ELECTION: Andrew Holness
JAMAICANS WILL today journey to approximately 7,000 polling stations across the island to cast their votes to determine the party which will form the next government.
This collective decision will either ratify the ruling Jamaica Labour Party's (JLP) four-year tenure in office, giving the Andrew Holness-led party a second consecutive term in government, or catapult the Portia Simpson Miller-led People's National Party (PNP) to the seat of power after a short spell in the political wilderness.
It is the 16th time since universal adult suffrage in 1944 that Jamaicans will cast their ballots for a government they believe has the capacity and vision to steer the country on a path to economic growth and job creation, leading to economic and social stability.
Between the 7 a.m. opening and 5 p.m. closing of the polls, the just over 1.6 million eligible electors will signal their choice of government.
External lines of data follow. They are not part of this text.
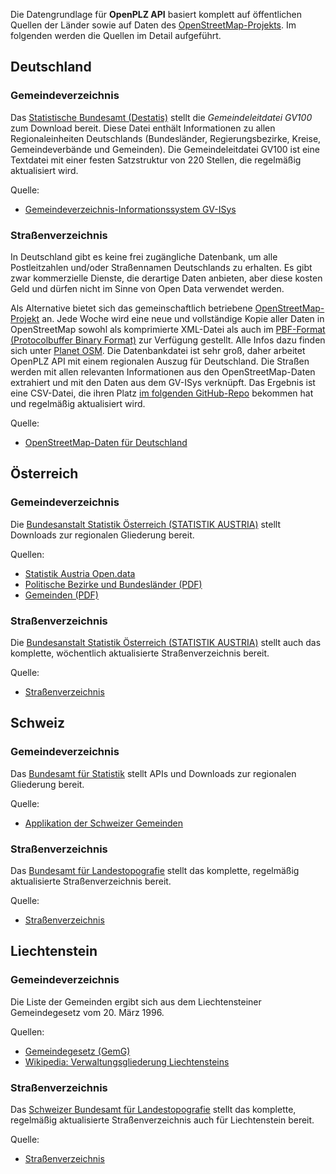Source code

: Die Datengrundlage für **OpenPLZ API** basiert komplett auf öffentlichen Quellen der Länder sowie auf Daten des [OpenStreetMap-Projekts](https://www.openstreetmap.de/). Im folgenden werden die Quellen im Detail aufgeführt.

## Deutschland

### Gemeindeverzeichnis

Das [Statistische Bundesamt (Destatis)](https://www.destatis.de) stellt die *Gemeindeleitdatei GV100* zum Download bereit. Diese Datei enthält Informationen zu allen Regionaleinheiten Deutschlands (Bundesländer, Regierungsbezirke, Kreise, Gemeindeverbände und Gemeinden). Die Gemeindeleitdatei GV100 ist eine Textdatei mit einer festen Satzstruktur von 220 Stellen, die regelmäßig aktualisiert wird.

Quelle:

+ [Gemeindeverzeichnis-Informationssystem GV-ISys](https://www.destatis.de/DE/Themen/Laender-Regionen/Regionales/Gemeindeverzeichnis/_inhalt.html)

### Straßenverzeichnis

In Deutschland gibt es keine frei zugängliche Datenbank, um alle Postleitzahlen und/oder Straßennamen Deutschlands zu erhalten. Es gibt zwar kommerzielle Dienste, die derartige Daten anbieten, aber diese kosten Geld und dürfen nicht im Sinne von Open Data verwendet werden. 

Als Alternative bietet sich das gemeinschaftlich betriebene [OpenStreetMap-Projekt](https://www.openstreetmap.org/) an. Jede Woche wird eine neue und vollständige Kopie aller Daten in OpenStreetMap sowohl als komprimierte XML-Datei als auch im [PBF-Format (Protocolbuffer Binary Format)](https://wiki.openstreetmap.org/wiki/PBF_Format) zur Verfügung gestellt. Alle Infos dazu finden sich unter [Planet OSM](https://planet.openstreetmap.org). Die Datenbankdatei ist sehr groß, daher arbeitet OpenPLZ API mit einem regionalen Auszug für Deutschland. Die Straßen werden mit allen relevanten Informationen aus den OpenStreetMap-Daten extrahiert und mit den Daten aus dem GV-ISys verknüpft. Das Ergebnis ist eine CSV-Datei, die ihren Platz [im folgenden GitHub-Repo](https://github.com/openpotato/openplzapi.data) bekommen hat und regelmäßig aktualisiert wird.

Quelle:

+ [OpenStreetMap-Daten für Deutschland](https://download.geofabrik.de/europe/germany.html)

## Österreich

### Gemeindeverzeichnis

Die [Bundesanstalt Statistik Österreich (STATISTIK AUSTRIA)](https://www.statistik.at/) stellt Downloads zur regionalen Gliederung bereit.

Quellen:

+ [Statistik Austria Open.data](https://data.statistik.gv.at/)
+ [Politische Bezirke und Bundesländer (PDF)](https://www.statistik.at/verzeichnis/reglisten/polbezirke.pdf)
+ [Gemeinden (PDF)](https://www.statistik.at/verzeichnis/reglisten/gemliste_knz.pdf)

### Straßenverzeichnis

Die [Bundesanstalt Statistik Österreich (STATISTIK AUSTRIA)](https://www.statistik.at/) stellt auch das komplette, wöchentlich aktualisierte Straßenverzeichnis bereit.

Quelle:

+ [Straßenverzeichnis](https://www.statistik.at/statistik.at/strassen)

## Schweiz

### Gemeindeverzeichnis

Das [Bundesamt für Statistik](https://www.bfs.admin.ch) stellt APIs und Downloads zur regionalen Gliederung bereit.

Quelle:

+ [Applikation der Schweizer Gemeinden](https://www.agvchapp.bfs.admin.ch/de)

### Straßenverzeichnis

Das [Bundesamt für Landestopografie](https://www.swisstopo.admin.ch/de/home.html) stellt das komplette, regelmäßig aktualisierte Straßenverzeichnis bereit.

Quelle:

+ [Straßenverzeichnis](https://www.swisstopo.admin.ch/de/geodata/amtliche-verzeichnisse/strassenverzeichnis.html)

## Liechtenstein

### Gemeindeverzeichnis

Die Liste der Gemeinden ergibt sich aus dem Liechtensteiner Gemeindegesetz vom 20. März 1996.

Quellen:

+ [Gemeindegesetz (GemG)](https://www.gesetze.li/konso/1996076000)
+ [Wikipedia: Verwaltungsgliederung Liechtensteins](https://w.wiki/BEPn)

### Straßenverzeichnis

Das [Schweizer Bundesamt für Landestopografie](https://www.swisstopo.admin.ch/de/home.html) stellt das komplette, regelmäßig aktualisierte Straßenverzeichnis auch für Liechtenstein bereit.

Quelle:

+ [Straßenverzeichnis](https://www.swisstopo.admin.ch/de/geodata/amtliche-verzeichnisse/strassenverzeichnis.html)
The new government will lead a country faced with the monumental task of resuming the stalled 27-month standby agreement with the International Monetary Fund (IMF).
Since September 2010, the country has not taken the quarterly IMF tests due to major hiccups with Jamaica's economic targets under the existing agreement.
During the leadership debate on December 20, the last of three national debates, Holness and Simpson Miller sought to woo those voters who might not have made up their minds.
In her closing remarks, Simpson Miller reeled off specific actions that a PNP government would take if it is elected.
"When we form the next government, we will expand educational opportunities at all levels, finance a national export strategy, place a special focus on SMEs, negotiate an extended fund facility with the IMF, focus on non-traditional sectors such as ICTs and the creative and cultural sectors," Simpson Miller outlined.
soar to prosperity
Holness used his closing statement to paint a picture of hope, arguing that there were signs that the country could soar to prosperity.
"Now that we have stability in our economy, the glimmers of hope can be turned into the flame of prosperity for all. I believe we can do it; I believe we can end poverty; I believe we can have universal education; I believe we can have world-class infrastructure; I believe we can have a disciplined, loving and caring society. I believe in Jamaica, I believe in you. I ask for your support," the prime minister said.
That was in keeping with the position of the JLP on the campaign trail where it has claimed that its members are the better managers of the economy and have set the framework for economic growth. Following 13-consecutive quarters of decline, the country this year recorded growth for the last three quarters covering the period January to September. For the period January to March, the economy grew by 1.5 per cent; April to June 1.5 per cent and July to September 0.5 per cent.
This followed the massive effects of the global economic meltdown which had sent world markets in a tailspin and left developing states, like Jamaica, struggling to recover from its crippling impact.
On the other hand, the PNP has castigated the administration for what it describes as "the mismanagement" of the country, citing significant job losses over the last four years, a stalemate in the IMF agreement and the skyrocketing of the country's debt from about $900 billion in 2007 to approximately $1.6 trillion at present.